• WORK TO COMPLETE: Copy the records below word for word, from the first line through the line that contains "阿里巴巴创造了中国最大的购物", and leave out any pictures.

(Document images with source code)
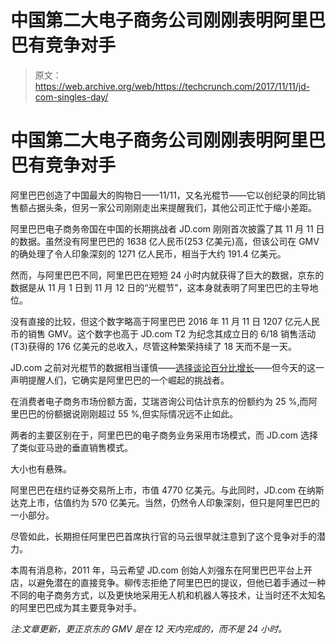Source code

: # 中国第二大电子商务公司刚刚表明阿里巴巴有竞争对手 

> 原文：<https://web.archive.org/web/https://techcrunch.com/2017/11/11/jd-com-singles-day/>

# 中国第二大电子商务公司刚刚表明阿里巴巴有竞争对手

阿里巴巴创造了中国最大的购物日——11/11，又名光棍节——它以创纪录的同比销售额占据头条，但另一家公司刚刚走出来提醒我们，其他公司正忙于缩小差距。

阿里巴巴电子商务帝国在中国的长期挑战者 JD.com 刚刚首次披露了其 11 月 11 日的数据。虽然没有阿里巴巴的 1638 亿人民币(253 亿美元)高，但该公司在 GMV 的确处理了令人印象深刻的 1271 亿人民币，相当于大约 191.4 亿美元。

然而，与阿里巴巴不同，阿里巴巴在短短 24 小时内就获得了巨大的数据，京东的数据是从 11 月 1 日到 11 月 12 日的“光棍节”，这本身就表明了阿里巴巴的主导地位。

没有直接的比较，但这个数字略高于阿里巴巴 2016 年 11 月 11 日 1207 亿元人民币的销售 GMV。这个数字也高于 JD.com T2 为纪念其成立日的 6/18 销售活动(T3)获得的 176 亿美元的总收入，尽管这种繁荣持续了 18 天而不是一天。

JD.com 之前对光棍节的数据相当谨慎——[选择谈论百分比增长](https://web.archive.org/web/20220929110159/https://twitter.com/JD_Corporate/status/796947276660883456)——但今天的这一声明提醒人们，它确实是阿里巴巴的一个崛起的挑战者。

在消费者电子商务市场份额方面，艾瑞咨询公司估计京东的份额约为 25 %,而阿里巴巴的份额据说刚刚超过 55 %,但实际情况远不止如此。

两者的主要区别在于，阿里巴巴的电子商务业务采用市场模式，而 JD.com 选择了类似亚马逊的垂直销售模式。

大小也有悬殊。

阿里巴巴在纽约证券交易所上市，市值 4770 亿美元。与此同时，JD.com 在纳斯达克上市，估值约为 570 亿美元。当然，仍然令人印象深刻，但只是阿里巴巴的一小部分。

尽管如此，长期担任阿里巴巴首席执行官的马云很早就注意到了这个竞争对手的潜力。

本周有消息称，2011 年，马云希望 JD.com 创始人刘强东在阿里巴巴平台上开店，以避免潜在的直接竞争。柳传志拒绝了阿里巴巴的提议，但他已着手通过一种不同的电子商务方式，以及更快地采用无人机和机器人等技术，让当时还不太知名的阿里巴巴成为其主要竞争对手。

*注:文章更新，更正京东的 GMV 是在 12 天内完成的，而不是 24 小时。*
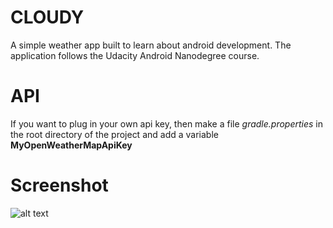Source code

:# CLOUDY
A simple weather app built to learn about android development. The application follows the Udacity Android Nanodegree course.

# API
If you want to plug in your own api key, then make a file *gradle.properties* in the root directory of the project and add a variable **MyOpenWeatherMapApiKey**

# Screenshot
![alt text](http://i.imgur.com/YwRvFvS.png "Lesson 2")

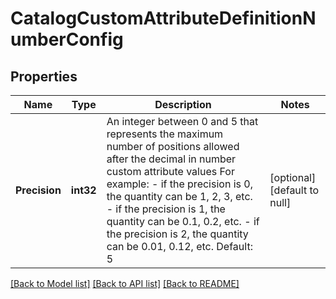 # CatalogCustomAttributeDefinitionNumberConfig

## Properties

 Name          | Type      | Description                                                                                                                                                                                                                                                                                                                                           | Notes                        
---------------|-----------|-------------------------------------------------------------------------------------------------------------------------------------------------------------------------------------------------------------------------------------------------------------------------------------------------------------------------------------------------------|------------------------------
 **Precision** | **int32** | An integer between 0 and 5 that represents the maximum number of positions allowed after the decimal in number custom attribute values For example:  - if the precision is 0, the quantity can be 1, 2, 3, etc. - if the precision is 1, the quantity can be 0.1, 0.2, etc. - if the precision is 2, the quantity can be 0.01, 0.12, etc.  Default: 5 | [optional] [default to null] 

[[Back to Model list]](../README.md#documentation-for-models) [[Back to API list]](../README.md#documentation-for-api-endpoints) [[Back to README]](../README.md)

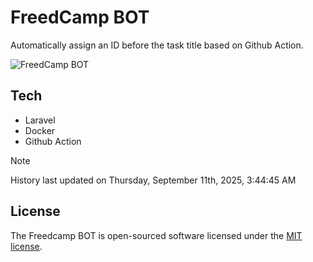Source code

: # FreedCamp BOT

Automatically assign an ID before the task title based on Github Action.

![FreedCamp BOT](https://repository-images.githubusercontent.com/737932867/7d34798b-2680-471c-b089-a78a718d3d6a)

## Tech

- Laravel
- Docker
- Github Action

> [!NOTE]  
> History last updated on Thursday, September 11th, 2025, 3:44:45 AM

## License

The Freedcamp BOT is open-sourced software licensed under the [MIT license](https://opensource.org/licenses/MIT).
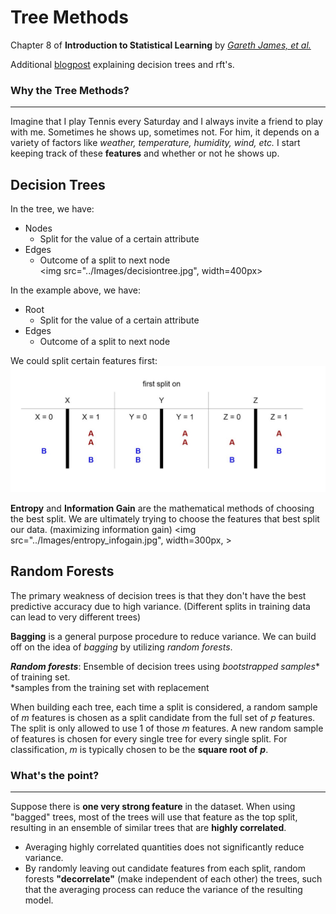 # Tree Methods
Chapter 8 of **Introduction to Statistical Learning** by [*Gareth James, et al.*](http://www-bcf.usc.edu/~gareth/ISL/)

Additional [blogpost](https://medium.com/towards-data-science/enchanted-random-forest-b08d418cb411) explaining decision trees and rft's.

### Why the Tree Methods?
---
Imagine that I play Tennis every Saturday and I always invite a friend to play with me. Sometimes he shows up, sometimes not. For him, it depends on a variety of factors like *weather, temperature, humidity, wind, etc.* I start keeping track of these **features** and whether or not he shows up.

## Decision Trees
In the tree, we have: 
 
* Nodes   
  * Split for the value of a certain attribute    
* Edges  
  * Outcome of a split to next node  
<img src="../Images/decisiontree.jpg", width=400px>

In the example above, we have: 
 
* Root   
  * Split for the value of a certain attribute  
* Edges   
  * Outcome of a split to next node

We could split certain features first:  
<img src="../Images/splitfirst.jpg">

**Entropy** and **Information Gain** are the mathematical methods of choosing the best split. We are ultimately trying to choose the features that best split our data. (maximizing information gain)
<img src="../Images/entropy_infogain.jpg", width=300px, >

## Random Forests
The primary weakness of decision trees is that they don't have the best predictive accuracy due to high variance. (Different splits in training data can lead to very different trees)

**Bagging** is a general purpose procedure to reduce variance. We can build off on the idea of *bagging* by utilizing *random forests*. 

***Random forests***: Ensemble of decision trees using *bootstrapped samples** of training set.  
*samples from the training set with replacement

When building each tree, each time a split is considered, a random sample of *m* features is chosen as a split candidate from the full set of *p* features. The split is only allowed to use 1 of those *m* features. A new random sample of features is chosen for every single tree for every single split. For classification, *m* is typically chosen to be the **square root of** ***p***.

### What's the point?
---
Suppose there is **one very strong feature** in the dataset. When using "bagged" trees, most of the trees will use that feature as the top split, resulting in an ensemble of similar trees that are **highly correlated**.

* Averaging highly correlated quantities does not significantly reduce variance.
* By randomly leaving out candidate features from each split, random forests **"decorrelate"** (make independent of each other) the trees, such that the averaging process can reduce the variance of the resulting model.

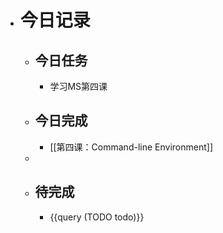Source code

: - # 今日记录
	- ## 今日任务
		- 学习MS第四课
	- ##  今日完成
		- [[第四课：Command-line Environment]]
	-
	- ## 待完成
		- {{query (TODO todo)}}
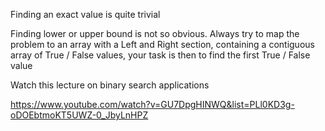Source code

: Finding an exact value is quite trivial

Finding lower or upper bound is not so obvious.
Always try to map the problem to an array with a 
Left and Right section, containing a contiguous array of True / False values,
your task is then to find the first True / False value

Watch this lecture on binary search applications

https://www.youtube.com/watch?v=GU7DpgHINWQ&list=PLl0KD3g-oDOEbtmoKT5UWZ-0_JbyLnHPZ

• TASK ANSWER:
Source code

: # 中国第二大电子商务公司刚刚表明阿里巴巴有竞争对手 

> 原文：<https://web.archive.org/web/https://techcrunch.com/2017/11/11/jd-com-singles-day/>

# 中国第二大电子商务公司刚刚表明阿里巴巴有竞争对手

阿里巴巴创造了中国最大的购物日——11/11，又名光棍节——它以创纪录的同比销售额占据头条，但另一家公司刚刚走出来提醒我们，其他公司正忙于缩小差距。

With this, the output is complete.